**Task to carry out:**
Copy the lines from the start of the records below through the line containing "- **Base de Datos Principal:**", both included, and leave out the pictures.

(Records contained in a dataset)
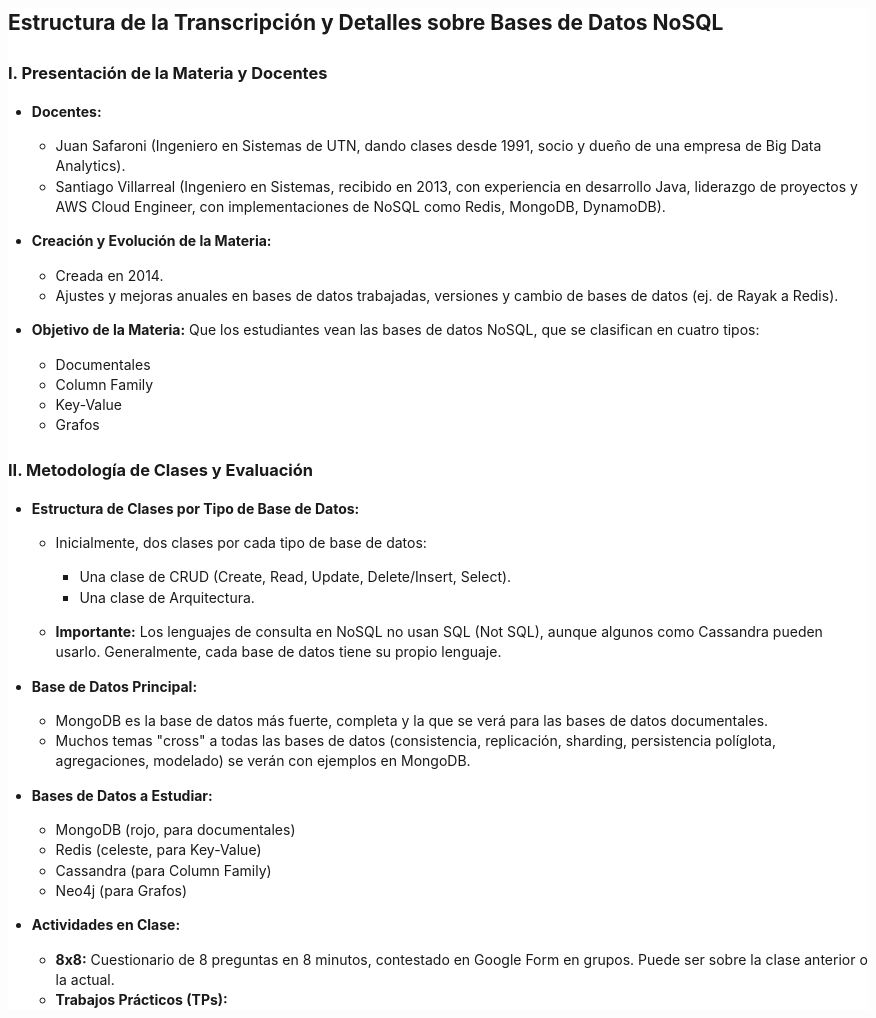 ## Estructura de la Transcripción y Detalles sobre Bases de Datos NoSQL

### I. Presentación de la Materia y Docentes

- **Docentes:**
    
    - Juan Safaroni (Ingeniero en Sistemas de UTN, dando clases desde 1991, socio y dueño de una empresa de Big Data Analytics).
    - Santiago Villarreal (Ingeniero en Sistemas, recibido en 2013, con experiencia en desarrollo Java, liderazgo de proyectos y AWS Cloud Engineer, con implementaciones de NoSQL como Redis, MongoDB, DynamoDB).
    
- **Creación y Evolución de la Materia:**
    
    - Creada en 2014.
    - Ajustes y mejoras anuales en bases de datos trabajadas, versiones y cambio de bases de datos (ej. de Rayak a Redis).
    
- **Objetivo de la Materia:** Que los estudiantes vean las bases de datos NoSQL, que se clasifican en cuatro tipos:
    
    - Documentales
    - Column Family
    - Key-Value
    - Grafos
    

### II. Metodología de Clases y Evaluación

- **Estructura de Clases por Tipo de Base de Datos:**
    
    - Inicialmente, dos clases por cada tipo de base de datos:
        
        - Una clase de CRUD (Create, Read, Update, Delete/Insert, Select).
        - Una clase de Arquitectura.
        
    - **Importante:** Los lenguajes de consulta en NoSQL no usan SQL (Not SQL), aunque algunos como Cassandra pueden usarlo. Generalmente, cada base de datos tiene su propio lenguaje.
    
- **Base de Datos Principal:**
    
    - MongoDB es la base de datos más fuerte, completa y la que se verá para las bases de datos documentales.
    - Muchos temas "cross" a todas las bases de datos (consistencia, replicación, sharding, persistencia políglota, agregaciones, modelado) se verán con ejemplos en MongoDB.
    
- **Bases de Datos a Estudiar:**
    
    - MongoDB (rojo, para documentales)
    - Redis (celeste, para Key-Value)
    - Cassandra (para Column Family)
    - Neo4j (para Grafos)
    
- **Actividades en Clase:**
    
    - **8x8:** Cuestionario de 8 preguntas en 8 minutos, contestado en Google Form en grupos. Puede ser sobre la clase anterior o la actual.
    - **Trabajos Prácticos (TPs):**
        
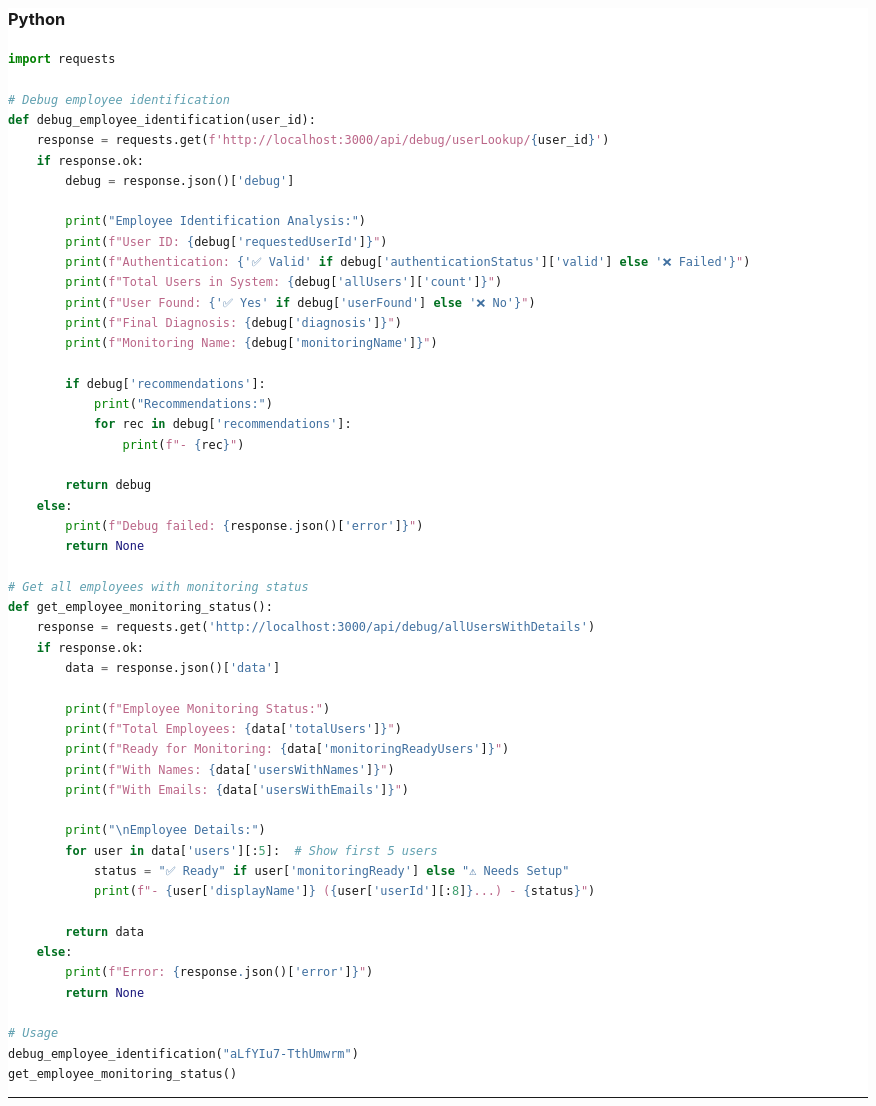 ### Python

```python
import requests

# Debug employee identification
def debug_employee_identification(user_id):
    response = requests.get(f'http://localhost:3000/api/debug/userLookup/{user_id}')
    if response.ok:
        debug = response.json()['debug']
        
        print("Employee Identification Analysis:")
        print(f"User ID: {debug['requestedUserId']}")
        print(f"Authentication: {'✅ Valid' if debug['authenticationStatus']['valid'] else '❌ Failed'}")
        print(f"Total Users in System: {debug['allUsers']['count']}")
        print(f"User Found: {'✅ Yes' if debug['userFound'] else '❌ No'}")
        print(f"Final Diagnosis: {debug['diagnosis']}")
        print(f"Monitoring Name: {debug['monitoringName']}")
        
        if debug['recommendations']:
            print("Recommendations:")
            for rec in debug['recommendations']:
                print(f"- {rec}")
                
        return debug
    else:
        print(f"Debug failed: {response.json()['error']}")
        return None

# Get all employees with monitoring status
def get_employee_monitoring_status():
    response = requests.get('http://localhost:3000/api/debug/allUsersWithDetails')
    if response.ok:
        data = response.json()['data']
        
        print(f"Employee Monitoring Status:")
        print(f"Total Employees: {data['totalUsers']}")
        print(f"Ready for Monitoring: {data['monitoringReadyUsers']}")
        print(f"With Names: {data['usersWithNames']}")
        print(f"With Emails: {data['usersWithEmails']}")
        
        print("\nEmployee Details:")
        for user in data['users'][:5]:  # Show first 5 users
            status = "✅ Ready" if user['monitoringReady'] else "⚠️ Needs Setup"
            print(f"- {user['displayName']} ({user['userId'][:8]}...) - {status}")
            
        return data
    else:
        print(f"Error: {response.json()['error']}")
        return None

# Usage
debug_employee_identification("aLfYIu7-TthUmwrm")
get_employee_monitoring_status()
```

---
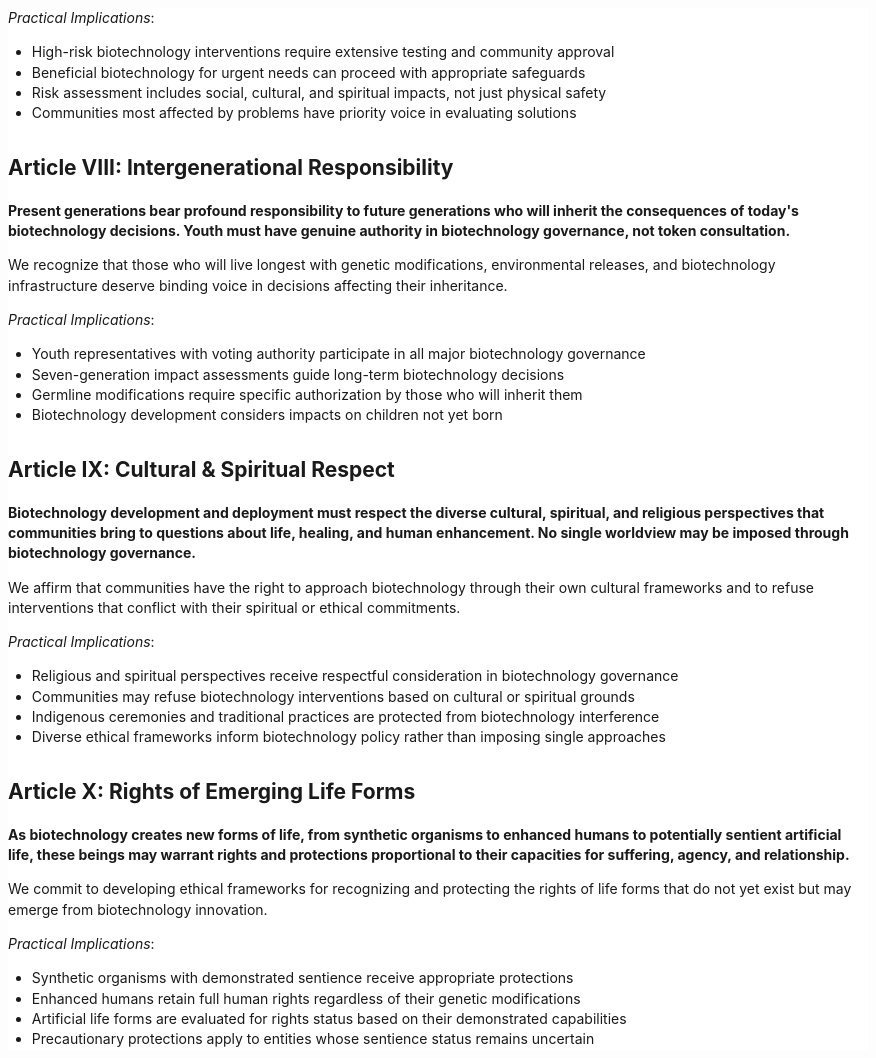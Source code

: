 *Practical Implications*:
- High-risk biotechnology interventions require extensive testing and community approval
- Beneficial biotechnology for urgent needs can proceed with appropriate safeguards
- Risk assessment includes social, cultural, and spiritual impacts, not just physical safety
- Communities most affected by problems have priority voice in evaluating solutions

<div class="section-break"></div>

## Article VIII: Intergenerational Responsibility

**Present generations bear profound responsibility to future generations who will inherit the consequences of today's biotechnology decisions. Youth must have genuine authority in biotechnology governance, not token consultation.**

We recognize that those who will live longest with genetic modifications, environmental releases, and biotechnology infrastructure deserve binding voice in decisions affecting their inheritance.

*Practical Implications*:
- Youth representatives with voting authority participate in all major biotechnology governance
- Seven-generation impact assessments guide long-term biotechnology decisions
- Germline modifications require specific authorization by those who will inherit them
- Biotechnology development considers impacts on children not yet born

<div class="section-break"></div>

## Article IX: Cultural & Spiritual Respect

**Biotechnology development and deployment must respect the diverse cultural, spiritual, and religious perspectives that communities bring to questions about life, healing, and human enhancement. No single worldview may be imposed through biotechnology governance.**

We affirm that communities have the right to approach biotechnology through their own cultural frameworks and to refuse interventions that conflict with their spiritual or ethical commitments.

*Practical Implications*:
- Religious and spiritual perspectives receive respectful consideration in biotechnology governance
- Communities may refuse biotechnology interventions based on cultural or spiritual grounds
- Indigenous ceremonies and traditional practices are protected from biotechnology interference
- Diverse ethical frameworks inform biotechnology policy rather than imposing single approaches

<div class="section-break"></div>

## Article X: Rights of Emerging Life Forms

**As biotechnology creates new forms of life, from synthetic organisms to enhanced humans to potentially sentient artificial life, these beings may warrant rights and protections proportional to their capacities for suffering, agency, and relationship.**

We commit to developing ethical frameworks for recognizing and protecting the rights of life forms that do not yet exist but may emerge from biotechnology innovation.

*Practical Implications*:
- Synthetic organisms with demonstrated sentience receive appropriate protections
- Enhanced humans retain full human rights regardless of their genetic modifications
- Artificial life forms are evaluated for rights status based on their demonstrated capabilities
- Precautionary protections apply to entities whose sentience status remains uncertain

**Solution for this exercise:**
 ## Estructura de la Transcripción y Detalles sobre Bases de Datos NoSQL

### I. Presentación de la Materia y Docentes

- **Docentes:**
    
    - Juan Safaroni (Ingeniero en Sistemas de UTN, dando clases desde 1991, socio y dueño de una empresa de Big Data Analytics).
    - Santiago Villarreal (Ingeniero en Sistemas, recibido en 2013, con experiencia en desarrollo Java, liderazgo de proyectos y AWS Cloud Engineer, con implementaciones de NoSQL como Redis, MongoDB, DynamoDB).
    
- **Creación y Evolución de la Materia:**
    
    - Creada en 2014.
    - Ajustes y mejoras anuales en bases de datos trabajadas, versiones y cambio de bases de datos (ej. de Rayak a Redis).
    
- **Objetivo de la Materia:** Que los estudiantes vean las bases de datos NoSQL, que se clasifican en cuatro tipos:
    
    - Documentales
    - Column Family
    - Key-Value
    - Grafos
    

### II. Metodología de Clases y Evaluación

- **Estructura de Clases por Tipo de Base de Datos:**
    
    - Inicialmente, dos clases por cada tipo de base de datos:
        
        - Una clase de CRUD (Create, Read, Update, Delete/Insert, Select).
        - Una clase de Arquitectura.
        
    - **Importante:** Los lenguajes de consulta en NoSQL no usan SQL (Not SQL), aunque algunos como Cassandra pueden usarlo. Generalmente, cada base de datos tiene su propio lenguaje.
    
- **Base de Datos Principal:**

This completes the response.